**Try it:**
Do any lines in the data below contain "square"? If so, copy every one of them.

- - - - - - -

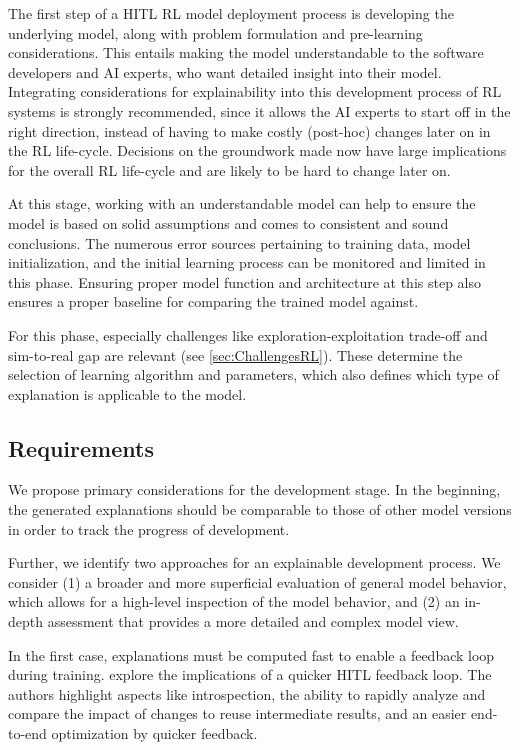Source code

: \documentclass[twoside,11pt]{article}
\begin{document}
\begin{enumerate}
The first step of a HITL RL model deployment process is developing the underlying model, along with problem formulation and pre-learning considerations. This entails making the model understandable to the software developers and AI experts, who want detailed insight into their model. 
Integrating considerations for explainability into this development process of RL systems is strongly recommended, since it allows the AI experts to start off in the right direction, instead of having to make costly (post-hoc) changes later on in the RL life-cycle. Decisions on the groundwork made now have large implications for the overall RL life-cycle and are likely to be hard to change later on.

At this stage, working with an understandable model can help to ensure the model is based on solid assumptions and comes to consistent and sound conclusions. The numerous error sources pertaining to training data, model initialization, and the initial learning process can be monitored and limited in this phase. Ensuring proper model function and architecture at this step also ensures a proper baseline for comparing the trained model against.

For this phase, especially challenges like exploration-exploitation trade-off and sim-to-real gap are relevant (see \ref{sec:ChallengesRL}). These determine the selection of learning algorithm and parameters, which also defines which type of explanation is applicable to the model.

\subsection{Requirements}

We propose primary considerations for the development stage. In the beginning, the generated explanations should be comparable to those of other model versions in order to track the progress of development. 

Further, we identify two approaches for an explainable development process. We consider (1) a broader and more superficial evaluation of general model behavior, which allows for a high-level inspection of the model behavior, and (2) an in-depth assessment that provides a more detailed and complex model view.

In the first case, explanations must be computed fast to enable a feedback loop during training. \citet{XinEtAl:2018:HITLMLFeedbackLoop} explore the implications of a quicker HITL feedback loop. The authors highlight aspects like introspection, the ability to rapidly analyze and compare the impact of changes to reuse intermediate results, and an easier end-to-end optimization by quicker feedback.


\end{enumerate}
\end{document}
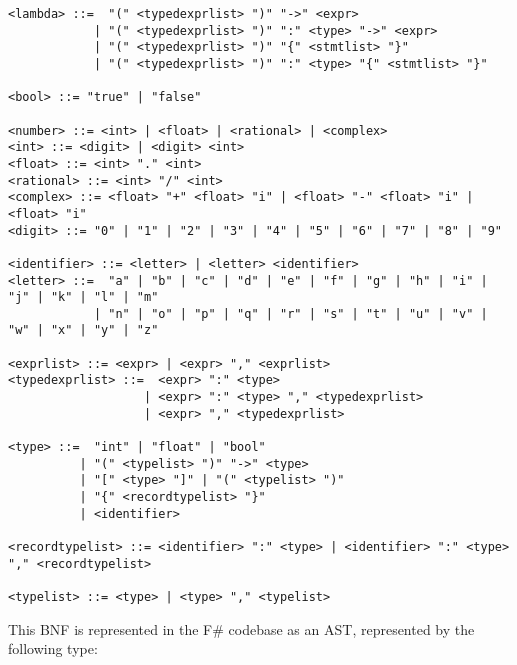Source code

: \begin{verbatim}
<lambda> ::=  "(" <typedexprlist> ")" "->" <expr>
            | "(" <typedexprlist> ")" ":" <type> "->" <expr>
            | "(" <typedexprlist> ")" "{" <stmtlist> "}"
            | "(" <typedexprlist> ")" ":" <type> "{" <stmtlist> "}"

<bool> ::= "true" | "false"

<number> ::= <int> | <float> | <rational> | <complex>
<int> ::= <digit> | <digit> <int>
<float> ::= <int> "." <int>
<rational> ::= <int> "/" <int>
<complex> ::= <float> "+" <float> "i" | <float> "-" <float> "i" | <float> "i"
<digit> ::= "0" | "1" | "2" | "3" | "4" | "5" | "6" | "7" | "8" | "9"

<identifier> ::= <letter> | <letter> <identifier>
<letter> ::=  "a" | "b" | "c" | "d" | "e" | "f" | "g" | "h" | "i" | "j" | "k" | "l" | "m" 
            | "n" | "o" | "p" | "q" | "r" | "s" | "t" | "u" | "v" | "w" | "x" | "y" | "z"

<exprlist> ::= <expr> | <expr> "," <exprlist>
<typedexprlist> ::=  <expr> ":" <type> 
                   | <expr> ":" <type> "," <typedexprlist>
                   | <expr> "," <typedexprlist>

<type> ::=  "int" | "float" | "bool" 
          | "(" <typelist> ")" "->" <type> 
          | "[" <type> "]" | "(" <typelist> ")"
          | "{" <recordtypelist> "}"
          | <identifier>

<recordtypelist> ::= <identifier> ":" <type> | <identifier> ":" <type> "," <recordtypelist>

<typelist> ::= <type> | <type> "," <typelist>
\end{verbatim}

This BNF is represented in the F\# codebase as an AST, represented by the following type:

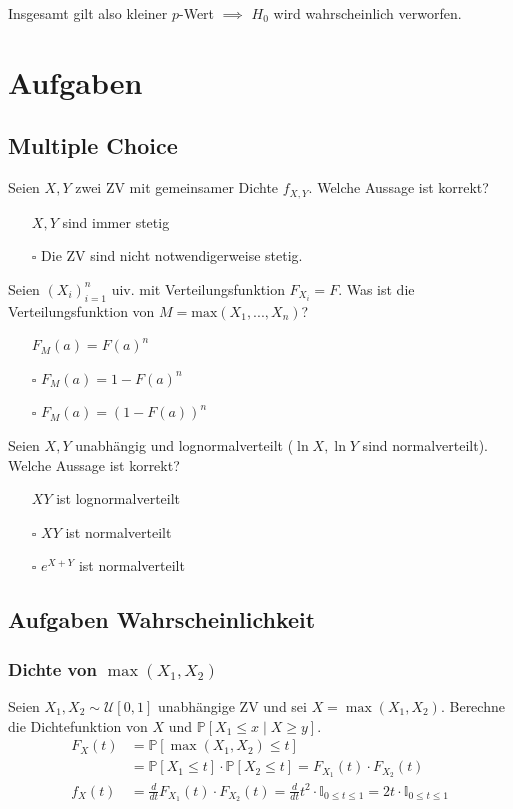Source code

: \documentclass[a4paper,10pt]{article}
\def\P{\mathbb{P}}
\begin{document}
Insgesamt gilt also kleiner $p$-Wert $\implies$ $H_0$ wird wahrscheinlich verworfen.

\section{Aufgaben}
\subsection{Multiple Choice}

Seien \(X,Y\) zwei ZV mit gemeinsamer Dichte \(f_{X,Y}\). Welche Aussage ist korrekt?
\begin{itemize}
	\item[\checkmark] \(X,Y\) sind immer stetig
	\item[\(\square\)] Die ZV sind nicht notwendigerweise stetig.
\end{itemize}

\noindent
Seien \((X_i)_{i = 1}^n\) uiv. mit Verteilungsfunktion \(F_{X_i} = F\). Was ist die Verteilungsfunktion von \(M = \text{max}(X_1,...,X_n)\)?
\begin{itemize}
	\item[\checkmark] \(F_M(a) = F(a)^n\)
	\item[\(\square\)] \(F_M(a) = 1 - F(a)^n\)
	\item[\(\square\)] \(F_M(a) = (1 - F(a))^n\)
\end{itemize}

\noindent
Seien \(X, Y\) unabhängig und lognormalverteilt (\(\ln X, \ln Y\) sind normalverteilt). Welche Aussage ist korrekt?
\begin{itemize}
	\item[\checkmark] \(XY\) ist lognormalverteilt
	\item[\(\square\)] \(XY\) ist normalverteilt
	\item[\(\square\)] \(e^{X + Y}\) ist normalverteilt
\end{itemize}

\subsection{Aufgaben Wahrscheinlichkeit}
\subsubsection*{\texorpdfstring{Dichte von \(\max(X_1,X_2)\)}{Dichte von max()}}

Seien \(X_1, X_2 \sim \mathcal{U}[0,1]\) unabhängige ZV und sei \(X = \max (X_1, X_2)\). Berechne die Dichtefunktion von \(X\) und \(\P[X_1 \leq x \mid X \geq y]\).
\begin{align*}
	F_X(t) & = \P[\max(X_1, X_2) \leq t]                                                                                                              \\ &= \P[X_1 \leq t] \cdot \P[X_2 \leq t] = F_{X_1}(t) \cdot F_{X_2}(t) \\
	f_X(t) & = \frac{d}{dt} F_{X_1}(t) \cdot F_{X_2}(t) = \frac{d}{dt} t^2 \cdot \mathbb{I}_{0 \leq t \leq 1} = 2t \cdot \mathbb{I}_{0 \leq t \leq 1}
\end{align*}
\end{document}
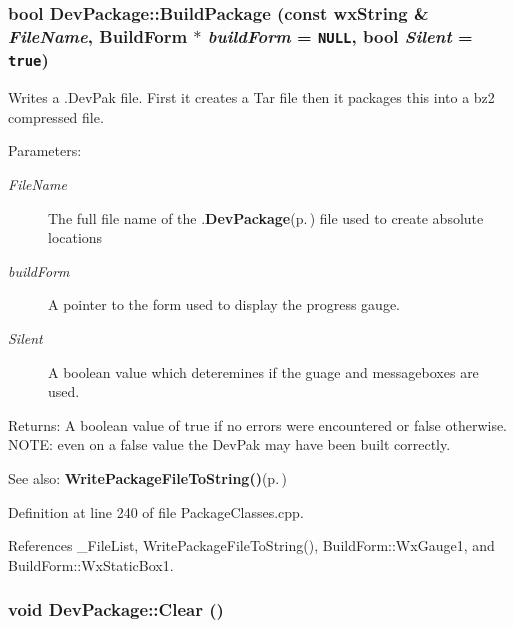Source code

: \subsubsection{\setlength{\rightskip}{0pt plus 5cm}bool Dev\-Package::Build\-Package (const wx\-String \& {\em File\-Name}, {\bf Build\-Form} $\ast$ {\em build\-Form} = {\tt NULL}, bool {\em Silent} = {\tt true})}\label{class_dev_package_1fe849358b234bf36802aa17c9b5a165}


Writes a .Dev\-Pak file. First it creates a Tar file then it packages this into a bz2 compressed file. \begin{Desc}
\item[Parameters:]
\begin{description}
\item[{\em File\-Name}]The full file name of the .{\bf Dev\-Package}{\rm (p.\,\pageref{class_dev_package})} file used to create absolute locations \item[{\em build\-Form}]A pointer to the form used to display the progress gauge. \item[{\em Silent}]A boolean value which deteremines if the guage and messageboxes are used. \end{description}
\end{Desc}
\begin{Desc}
\item[Returns:]A boolean value of true if no errors were encountered or false otherwise. NOTE: even on a false value the Dev\-Pak may have been built correctly. \end{Desc}
\begin{Desc}
\item[See also:]{\bf Write\-Package\-File\-To\-String()}{\rm (p.\,\pageref{class_dev_package_582087a094b37723a308a80610a94c5a})} \end{Desc}


Definition at line 240 of file Package\-Classes.cpp.

References \_\-File\-List, Write\-Package\-File\-To\-String(), Build\-Form::Wx\-Gauge1, and Build\-Form::Wx\-Static\-Box1.
\subsubsection{\setlength{\rightskip}{0pt plus 5cm}void Dev\-Package::Clear ()\hspace{0.3cm}{\tt  [inline]}}\label{class_dev_package_9c7c89cacc4fa0db700e3a550d4b809d}


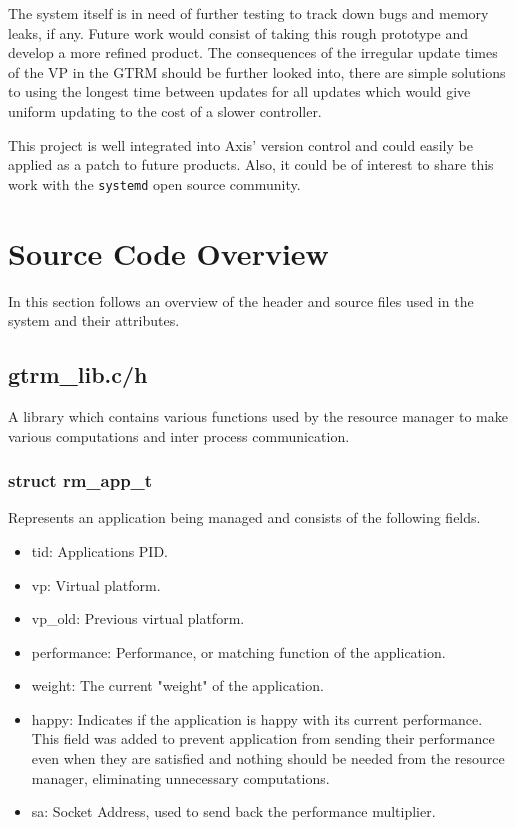 \documentclass[nobiblatex]{LTHthesis}
\begin{document}
The system itself is in need of further testing to track down bugs and
memory leaks, if any. Future work would consist of taking this rough
prototype and develop a more refined product. The consequences of the irregular update times of the VP
in the GTRM should be further looked into, there are simple solutions to using the longest time 
between updates for all updates which would give uniform updating to the cost of a slower controller.


This project is well 
integrated into Axis' version control and could easily be applied as a 
patch to future products. Also, it could be of interest to share this 
work with the \texttt{systemd} open source community.





\appendix

\chapter{Source Code Overview}

In this section follows an overview of the header and source files used in the system and their attributes.

\section{gtrm\_lib.c/h}
A library which contains various functions used by the resource manager to make various computations and inter process communication.

\subsection{struct rm\_app\_t}
Represents an application being managed and consists of the following fields.
\begin{itemize}
\item tid: Applications PID.
\item vp: Virtual platform.
\item vp\_old: Previous virtual platform.
\item performance: Performance, or matching function of the application.
\item weight: The current "weight" of the application.
\item happy: Indicates if the application is happy with its 
      current performance. This field was added to prevent application from sending their performance even when they are satisfied and nothing should be needed from the resource manager, eliminating unnecessary computations.
\item sa: Socket Address, used to send back the performance multiplier.
\end{itemize}
\end{document}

- - - - - - -

**Worked solution:**
	\item[\(\square\)] Die ZV sind nicht notwendigerweise stetig.
	\item[\(\square\)] \(F_M(a) = 1 - F(a)^n\)
	\item[\(\square\)] \(F_M(a) = (1 - F(a))^n\)
	\item[\(\square\)] \(XY\) ist normalverteilt
	\item[\(\square\)] \(e^{X + Y}\) ist normalverteilt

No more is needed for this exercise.